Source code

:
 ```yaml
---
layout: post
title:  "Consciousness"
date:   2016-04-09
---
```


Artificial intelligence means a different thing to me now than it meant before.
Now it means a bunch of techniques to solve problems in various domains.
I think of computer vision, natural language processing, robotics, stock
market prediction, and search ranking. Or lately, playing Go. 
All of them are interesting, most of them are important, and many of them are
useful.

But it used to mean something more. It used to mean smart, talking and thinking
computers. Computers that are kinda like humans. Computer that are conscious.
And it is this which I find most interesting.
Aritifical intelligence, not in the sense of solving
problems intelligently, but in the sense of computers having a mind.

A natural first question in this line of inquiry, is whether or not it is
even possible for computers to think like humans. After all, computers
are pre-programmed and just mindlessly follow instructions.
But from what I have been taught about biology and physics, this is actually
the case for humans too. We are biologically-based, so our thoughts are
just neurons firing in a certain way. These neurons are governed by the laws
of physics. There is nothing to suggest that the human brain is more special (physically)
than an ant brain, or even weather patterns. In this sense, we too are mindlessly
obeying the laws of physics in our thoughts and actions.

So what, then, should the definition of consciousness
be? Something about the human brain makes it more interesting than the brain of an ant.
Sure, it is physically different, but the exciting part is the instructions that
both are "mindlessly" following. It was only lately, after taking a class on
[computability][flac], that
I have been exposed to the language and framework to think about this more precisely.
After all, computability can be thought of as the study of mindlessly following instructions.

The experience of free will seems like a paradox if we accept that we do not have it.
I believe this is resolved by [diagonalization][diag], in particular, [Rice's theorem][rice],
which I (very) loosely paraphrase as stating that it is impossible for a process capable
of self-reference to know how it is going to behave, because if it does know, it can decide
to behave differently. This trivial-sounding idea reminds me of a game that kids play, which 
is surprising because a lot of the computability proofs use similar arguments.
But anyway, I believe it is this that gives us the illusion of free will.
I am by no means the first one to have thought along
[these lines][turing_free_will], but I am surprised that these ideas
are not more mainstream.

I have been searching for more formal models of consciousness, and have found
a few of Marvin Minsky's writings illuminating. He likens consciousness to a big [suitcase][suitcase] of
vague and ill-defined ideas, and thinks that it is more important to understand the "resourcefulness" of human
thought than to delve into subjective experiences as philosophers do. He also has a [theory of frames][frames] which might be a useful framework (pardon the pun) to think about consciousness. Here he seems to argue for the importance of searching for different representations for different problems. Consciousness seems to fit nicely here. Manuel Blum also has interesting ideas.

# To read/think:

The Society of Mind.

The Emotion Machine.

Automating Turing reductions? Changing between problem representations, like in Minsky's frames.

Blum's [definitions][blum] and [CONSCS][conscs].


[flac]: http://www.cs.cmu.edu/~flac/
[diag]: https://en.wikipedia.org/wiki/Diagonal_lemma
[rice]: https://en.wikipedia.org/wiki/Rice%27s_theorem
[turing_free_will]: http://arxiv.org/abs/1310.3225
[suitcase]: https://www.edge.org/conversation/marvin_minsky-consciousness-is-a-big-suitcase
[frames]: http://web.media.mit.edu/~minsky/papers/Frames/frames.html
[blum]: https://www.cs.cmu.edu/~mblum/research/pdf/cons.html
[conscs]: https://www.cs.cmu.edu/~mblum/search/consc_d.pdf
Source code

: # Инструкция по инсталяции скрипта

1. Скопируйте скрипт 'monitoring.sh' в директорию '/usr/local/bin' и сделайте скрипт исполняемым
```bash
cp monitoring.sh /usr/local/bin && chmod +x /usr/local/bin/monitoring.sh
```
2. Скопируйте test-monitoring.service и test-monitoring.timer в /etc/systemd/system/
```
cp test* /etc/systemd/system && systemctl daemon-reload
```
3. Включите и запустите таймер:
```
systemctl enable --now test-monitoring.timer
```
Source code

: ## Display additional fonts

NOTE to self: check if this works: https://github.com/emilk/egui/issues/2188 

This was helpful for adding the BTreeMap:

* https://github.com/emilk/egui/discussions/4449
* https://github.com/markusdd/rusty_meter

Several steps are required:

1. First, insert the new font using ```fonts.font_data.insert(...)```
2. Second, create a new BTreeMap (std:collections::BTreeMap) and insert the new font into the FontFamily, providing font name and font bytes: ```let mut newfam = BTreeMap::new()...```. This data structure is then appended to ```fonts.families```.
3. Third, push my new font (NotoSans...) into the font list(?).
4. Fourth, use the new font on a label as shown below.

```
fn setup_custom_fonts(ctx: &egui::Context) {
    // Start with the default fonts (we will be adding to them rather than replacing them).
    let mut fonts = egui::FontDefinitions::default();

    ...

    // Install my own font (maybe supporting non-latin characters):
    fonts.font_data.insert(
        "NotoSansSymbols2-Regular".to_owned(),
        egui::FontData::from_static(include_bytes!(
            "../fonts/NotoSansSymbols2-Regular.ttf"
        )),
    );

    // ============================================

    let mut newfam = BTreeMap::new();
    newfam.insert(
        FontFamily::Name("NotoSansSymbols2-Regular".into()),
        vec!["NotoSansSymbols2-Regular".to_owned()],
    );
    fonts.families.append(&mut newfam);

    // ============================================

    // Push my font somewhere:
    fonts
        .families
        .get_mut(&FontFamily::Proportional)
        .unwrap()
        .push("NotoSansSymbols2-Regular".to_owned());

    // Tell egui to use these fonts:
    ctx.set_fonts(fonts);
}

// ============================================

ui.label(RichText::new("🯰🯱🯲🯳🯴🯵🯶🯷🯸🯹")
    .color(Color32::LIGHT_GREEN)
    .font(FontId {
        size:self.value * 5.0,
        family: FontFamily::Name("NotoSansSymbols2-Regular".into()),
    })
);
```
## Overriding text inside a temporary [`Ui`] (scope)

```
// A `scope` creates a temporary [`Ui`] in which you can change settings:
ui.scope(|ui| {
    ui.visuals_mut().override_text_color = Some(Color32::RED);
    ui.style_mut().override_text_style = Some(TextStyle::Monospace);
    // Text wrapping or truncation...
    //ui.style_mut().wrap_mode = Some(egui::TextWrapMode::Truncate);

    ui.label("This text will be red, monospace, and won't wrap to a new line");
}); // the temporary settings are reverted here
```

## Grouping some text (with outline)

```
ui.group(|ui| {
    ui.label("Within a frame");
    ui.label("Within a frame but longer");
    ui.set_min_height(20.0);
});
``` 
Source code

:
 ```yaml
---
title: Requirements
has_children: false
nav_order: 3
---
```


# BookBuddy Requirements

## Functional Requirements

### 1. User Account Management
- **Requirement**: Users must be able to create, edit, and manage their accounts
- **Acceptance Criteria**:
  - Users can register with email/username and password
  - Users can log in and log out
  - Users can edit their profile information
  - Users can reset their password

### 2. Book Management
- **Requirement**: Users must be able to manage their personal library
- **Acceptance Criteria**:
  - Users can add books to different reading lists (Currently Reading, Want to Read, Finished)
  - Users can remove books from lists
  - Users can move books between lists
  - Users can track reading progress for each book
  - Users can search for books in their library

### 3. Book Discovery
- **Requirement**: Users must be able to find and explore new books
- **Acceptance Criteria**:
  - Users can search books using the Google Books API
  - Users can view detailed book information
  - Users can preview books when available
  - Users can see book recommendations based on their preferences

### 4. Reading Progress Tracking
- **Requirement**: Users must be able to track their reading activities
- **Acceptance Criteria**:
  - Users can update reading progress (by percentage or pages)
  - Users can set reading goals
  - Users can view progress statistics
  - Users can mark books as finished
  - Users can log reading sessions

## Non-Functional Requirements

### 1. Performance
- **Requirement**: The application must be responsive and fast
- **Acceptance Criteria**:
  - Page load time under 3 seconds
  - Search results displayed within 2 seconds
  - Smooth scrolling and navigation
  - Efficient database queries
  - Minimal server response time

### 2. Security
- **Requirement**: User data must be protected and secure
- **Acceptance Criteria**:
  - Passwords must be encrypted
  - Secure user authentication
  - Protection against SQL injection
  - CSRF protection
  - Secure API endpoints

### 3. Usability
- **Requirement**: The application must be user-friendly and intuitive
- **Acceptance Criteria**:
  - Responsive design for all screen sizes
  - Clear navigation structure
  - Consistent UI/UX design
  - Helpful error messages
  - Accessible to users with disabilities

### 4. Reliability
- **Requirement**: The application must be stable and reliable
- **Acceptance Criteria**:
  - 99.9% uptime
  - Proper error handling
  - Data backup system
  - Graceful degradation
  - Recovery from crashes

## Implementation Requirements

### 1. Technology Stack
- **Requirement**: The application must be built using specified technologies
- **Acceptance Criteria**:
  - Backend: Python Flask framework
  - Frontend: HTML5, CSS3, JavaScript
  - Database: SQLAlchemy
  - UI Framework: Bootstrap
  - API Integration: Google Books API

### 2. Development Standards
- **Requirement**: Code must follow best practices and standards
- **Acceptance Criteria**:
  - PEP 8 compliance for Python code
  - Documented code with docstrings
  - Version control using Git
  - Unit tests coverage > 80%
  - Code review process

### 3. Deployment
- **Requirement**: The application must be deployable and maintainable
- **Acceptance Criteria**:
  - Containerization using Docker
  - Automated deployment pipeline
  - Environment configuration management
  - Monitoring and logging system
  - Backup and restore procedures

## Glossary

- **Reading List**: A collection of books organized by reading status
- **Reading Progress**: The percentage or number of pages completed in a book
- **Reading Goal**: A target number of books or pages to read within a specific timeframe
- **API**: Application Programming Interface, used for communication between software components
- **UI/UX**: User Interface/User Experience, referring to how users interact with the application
========================
**Try it**
Would you return each line of the material above, unchanged, from the first one through the line where "But it used" appears?

**Problem solution**
Source code

:
 ```yaml
---
layout: post
title:  "Consciousness"
date:   2016-04-09
---
```


Artificial intelligence means a different thing to me now than it meant before.
Now it means a bunch of techniques to solve problems in various domains.
I think of computer vision, natural language processing, robotics, stock
market prediction, and search ranking. Or lately, playing Go. 
All of them are interesting, most of them are important, and many of them are
useful.

But it used to mean something more. It used to mean smart, talking and thinking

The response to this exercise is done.